EXERCISE BRIEF:
Output only the lines below from the one containing "#### ch3_5후반~6강(6강에 관련 메서드)" to the one containing "참조변수에 자동 주입(DI)", exactly as written, both ends kept.
== == ==
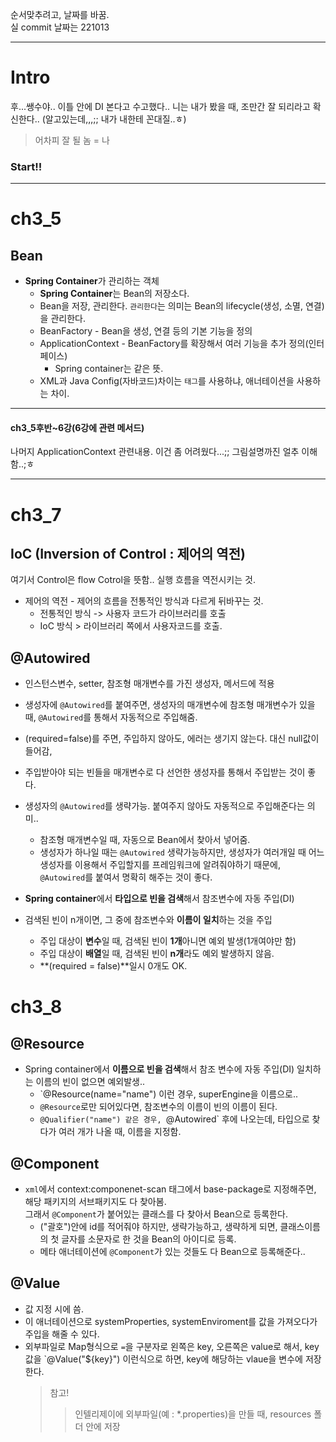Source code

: 순서맞추려고, 날짜를 바꿈. <br>
실 commit 날짜는 221013

---

# Intro
후...쌩수야.. 이틀 안에 DI 본다고 수고했다.. 
니는 내가 봤을 때, 조만간 잘 되리라고 확신한다..
(알고있는데,,,;; 내가 내한테 꼰대질..ㅎ)

> 어차피 잘 될 놈 = 나

### Start!!


---

# ch3_5

## Bean
* **Spring Container**가 관리하는 객체
  * **Spring Container**는 Bean의 저장소다. 
   * Bean을 저장, 관리한다.  `관리한다`는 의미는 Bean의 lifecycle(생성, 소멸, 연결)을 관리한다.
  * BeanFactory - Bean을 생성, 연결 등의 기본 기능을 정의
  * ApplicationContext - BeanFactory를 확장해서 여러 기능을 추가 정의(인터페이스)
    * Spring container는 같은 뜻.
  * XML과 Java Config(자바코드)차이는 `태그`를 사용하냐, 애너테이션을 사용하는 차이.

---

#### ch3_5후반~6강(6강에 관련 메서드)
나머지 ApplicationContext 관련내용.
이건 좀 어려웠다...;; 그림설명까진 얼추 이해함..;ㅎ

---

# ch3_7

## IoC (Inversion of Control : 제어의 역전)
여기서 Control은 flow Cotrol을 뜻함.. 실행 흐름을 역전시키는 것.

* 제어의 역전 - 제어의 흐름을 전통적인 방식과 다르게 뒤바꾸는 것.
  * 전통적인 방식 -> 사용자 코드가 라이브러리를 호출
  * IoC 방식 > 라이브러리 쪽에서 사용자코드를 호출.

## **@Autowired**
* 인스턴스변수, setter, 참조형 매개변수를 가진 생성자, 메서드에 적용
* 생성자에 `@Autowired`를 붙여주면, 생성자의 매개변수에 참조형 매개변수가 있을 때, `@Autowired`를 통해서 자동적으로 주입해줌.
* (required=false)를 주면, 주입하지 않아도, 에러는 생기지 않는다. 대신 null값이 들어감,
* 주입받아야 되는 빈들을 매개변수로 다 선언한 생성자를 통해서 주입받는 것이 좋다.
* 생성자의 `@Autowired`를 생략가능. 붙여주지 않아도 자동적으로 주입해준다는 의미..
  * 참조형 매개변수일 때, 자동으로 Bean에서 찾아서 넣어줌.
  * 생성자가 하나일 때는 `@Autowired` 생략가능하지만, 생성자가 여러개일 때 어느 생성자를 이용해서 주입할지를 프레임워크에 알려줘야하기 때문에, `@Autowired`를 붙여서 명확히 해주는 것이 좋다. 

* **Spring container**에서 **타입으로 빈을 검색**해서 참조변수에 자동 주입(DI)
* 검색된 빈이 n개이면, 그 중에 참조변수와 **이름이 일치**하는 것을 주입
  * 주입 대상이 **변수**일 때, 검색된 빈이 **1개**아니면 예외 발생(1개여야만 함)
  * 주입 대상이 **배열**일 때, 검색된 빈이 **n개**라도 예외 발생하지 않음.
  * **(required = false)**일시 0개도 OK.

# ch3_8

## **@Resource**
* Spring container에서 **이름으로 빈을 검색**해서 참조 변수에 자동 주입(DI) 일치하는 이름의 빈이 없으면 예외발생..
  * `@Resource(name="name") 이런 경우, superEngine을 이름으로..
  * `@Resource`로만 되어있다면, 참조변수의 이름이 빈의 이름이 된다.
  * `@Qualifier("name") 같은 경우, `@Autowired` 후에 나오는데, 타입으로 찾다가 여러 개가 나올 때, 이름을 지정함.

## **@Component**
* `xml`에서 context:componenet-scan 태그에서 base-package로 지정해주면, 해당 패키지의 서브패키지도 다 찾아봄. <br> 그래서 `@Component`가 붙어있는 클래스를 다 찾아서 Bean으로 등록한다. 
  * ("괄호")안에 id를 적어줘야 하지만, 생략가능하고, 생략하게 되면, 클래스이름의 첫 글자를 소문자로 한 것을 Bean의 아이디로 등록.
  * 메타 애너테이션에 `@Component`가 있는 것들도 다 Bean으로 등록해준다..

## **@Value**
* 값 지정 시에 씀.
* 이 애너테이션으로 systemProperties, systemEnviroment를 값을 가져오다가 주입을 해줄 수 있다.
* 외부파일로 Map형식으로 `=`을 구분자로 왼쪽은 key, 오른쪽은 value로 해서, key값을 `@Value("${key}") 이런식으로 하면, key에 해당하는 vlaue을 변수에 저장한다.
   > 참고!
  >> 인텔리제이에 외부파일(예 : *.properties)을 만들 때, resources 폴더 안에 저장

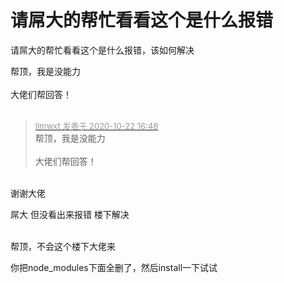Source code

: # 请屌大的帮忙看看这个是什么报错


请屌大的帮忙看看这个是什么报错，该如何解决<img id="aimg_qBmvj" onclick="zoom(this, this.src, 0, 0, 0)" class="zoom" src="https://up.img.cool/2020/10/22/276158e9f36ac.png" onmouseover="img_onmouseoverfunc(this)" onload="thumbImg(this)" border="0" alt="" /><img id="aimg_F77f2" onclick="zoom(this, this.src, 0, 0, 0)" class="zoom" src="https://cdn.jsdelivr.net/gh/hishis/forum-master/public/images/patch.gif" onmouseover="img_onmouseoverfunc(this)" onload="thumbImg(this)" border="0" alt="" />

帮顶，我是没能力<br />
<br />
大佬们帮回答！<br />
<br />
<img src="static/image/smiley/default/sad.gif" smilieid="2" border="0" alt="" /><img src="static/image/smiley/default/sad.gif" smilieid="2" border="0" alt="" /><img src="static/image/smiley/default/sad.gif" smilieid="2" border="0" alt="" />

<div class="quote"><blockquote><font size="2"><a href="https://www.hostloc.com/forum.php?mod=redirect&amp;goto=findpost&amp;pid=9336644&amp;ptid=757213" target="_blank"><font color="#999999">llmwxt 发表于 2020-10-22 16:48</font></a></font><br />
帮顶，我是没能力<br />
<br />
大佬们帮回答！</blockquote></div><br />
谢谢大佬<img id="aimg_WZcsc" onclick="zoom(this, this.src, 0, 0, 0)" class="zoom" src="https://cdn.jsdelivr.net/gh/hishis/forum-master/public/images/patch.gif" onmouseover="img_onmouseoverfunc(this)" onload="thumbImg(this)" border="0" alt="" />

屌大 但没看出来报错 楼下解决<br />
<br />
<img id="aimg_DWq63" onclick="zoom(this, this.src, 0, 0, 0)" class="zoom" src="https://imgurl.mxdreamx.com/2020/10/20/TOIMG3555c1020074632N.png" onmouseover="img_onmouseoverfunc(this)" onload="thumbImg(this)" border="0" alt="" />

帮顶，不会这个楼下大佬来

你把node_modules下面全删了，然后install一下试试
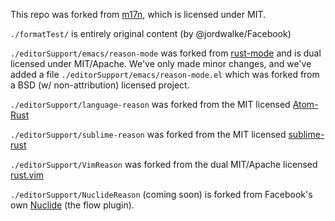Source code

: This repo was forked from [m17n](https://github.com/whitequark/ocaml-m17n), which is licensed under MIT.

`./formatTest/` is entirely original content (by @jordwalke/Facebook)

`./editorSupport/emacs/reason-mode` was forked from [rust-mode](https://github.com/rust-lang/rust-mode) and is dual licensed under MIT/Apache. We've only made minor changes, and we've added a file `./editorSupport/emacs/reason-mode.el` which was forked from a BSD (w/ non-attribution) licensed project.

`./editorSupport/language-reason` was forked from the MIT licensed [Atom-Rust](https://github.com/zargony/atom-language-rust)

`./editorSupport/sublime-reason` was forked from the MIT licensed [sublime-rust](https://github.com/jhasse/sublime-rust)

`./editorSupport/VimReason` was forked from the dual MIT/Apache licensed [rust.vim](https://github.com/rust-lang/rust.vim)

`./editorSupport/NuclideReason` (coming soon) is forked from Facebook's own [Nuclide](https://github.com/facebook/nuclide) (the flow plugin).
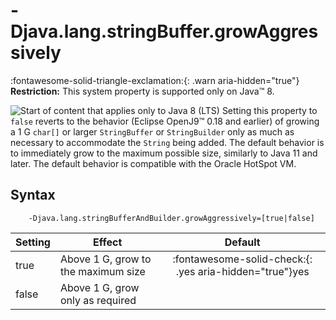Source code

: <!--
* Copyright (c) 2017, 2024 IBM Corp. and others
*
* This program and the accompanying materials are made
* available under the terms of the Eclipse Public License 2.0
* which accompanies this distribution and is available at
* https://www.eclipse.org/legal/epl-2.0/ or the Apache
* License, Version 2.0 which accompanies this distribution and
* is available at https://www.apache.org/licenses/LICENSE-2.0.
*
* This Source Code may also be made available under the
* following Secondary Licenses when the conditions for such
* availability set forth in the Eclipse Public License, v. 2.0
* are satisfied: GNU General Public License, version 2 with
* the GNU Classpath Exception [1] and GNU General Public
* License, version 2 with the OpenJDK Assembly Exception [2].
*
* [1] https://www.gnu.org/software/classpath/license.html
* [2] https://openjdk.org/legal/assembly-exception.html
*
* SPDX-License-Identifier: EPL-2.0 OR Apache-2.0 OR GPL-2.0-only WITH Classpath-exception-2.0 OR GPL-2.0-only WITH OpenJDK-assembly-exception-1.0
-->

# -Djava.lang.stringBuffer.growAggressively

:fontawesome-solid-triangle-exclamation:{: .warn aria-hidden="true"} **Restriction:** This system property is supported only on Java&trade; 8.

![Start of content that applies only to Java 8 (LTS)](cr/java8.png) Setting this property to `false` reverts to the behavior (Eclipse OpenJ9&trade; 0.18 and earlier) of growing a 1 G `char[]` or larger `StringBuffer` or `StringBuilder` only as much as necessary to accommodate the `String` being added. The default behavior is to immediately grow to the maximum possible size, similarly to Java 11 and later. The default behavior is compatible with the Oracle HotSpot VM.



## Syntax

        -Djava.lang.stringBufferAndBuilder.growAggressively=[true|false]

| Setting      | Effect                                | Default                                                                            |
|--------------|---------------------------------------|:----------------------------------------------------------------------------------:|
| true         | Above 1 G, grow to the maximum size  |  :fontawesome-solid-check:{: .yes aria-hidden="true"}<span class="sr-only">yes</span>    |
| false        | Above 1 G, grow only as required     |                                                                                    |


<!-- ==== END OF TOPIC ==== djavalangstringbuffergrowaggressively.md ==== -->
== == ==
REPLY:
#### ch3_5후반~6강(6강에 관련 메서드)
나머지 ApplicationContext 관련내용.
이건 좀 어려웠다...;; 그림설명까진 얼추 이해함..;ㅎ

---

# ch3_7

## IoC (Inversion of Control : 제어의 역전)
여기서 Control은 flow Cotrol을 뜻함.. 실행 흐름을 역전시키는 것.

* 제어의 역전 - 제어의 흐름을 전통적인 방식과 다르게 뒤바꾸는 것.
  * 전통적인 방식 -> 사용자 코드가 라이브러리를 호출
  * IoC 방식 > 라이브러리 쪽에서 사용자코드를 호출.

## **@Autowired**
* 인스턴스변수, setter, 참조형 매개변수를 가진 생성자, 메서드에 적용
* 생성자에 `@Autowired`를 붙여주면, 생성자의 매개변수에 참조형 매개변수가 있을 때, `@Autowired`를 통해서 자동적으로 주입해줌.
* (required=false)를 주면, 주입하지 않아도, 에러는 생기지 않는다. 대신 null값이 들어감,
* 주입받아야 되는 빈들을 매개변수로 다 선언한 생성자를 통해서 주입받는 것이 좋다.
* 생성자의 `@Autowired`를 생략가능. 붙여주지 않아도 자동적으로 주입해준다는 의미..
  * 참조형 매개변수일 때, 자동으로 Bean에서 찾아서 넣어줌.
  * 생성자가 하나일 때는 `@Autowired` 생략가능하지만, 생성자가 여러개일 때 어느 생성자를 이용해서 주입할지를 프레임워크에 알려줘야하기 때문에, `@Autowired`를 붙여서 명확히 해주는 것이 좋다. 

* **Spring container**에서 **타입으로 빈을 검색**해서 참조변수에 자동 주입(DI)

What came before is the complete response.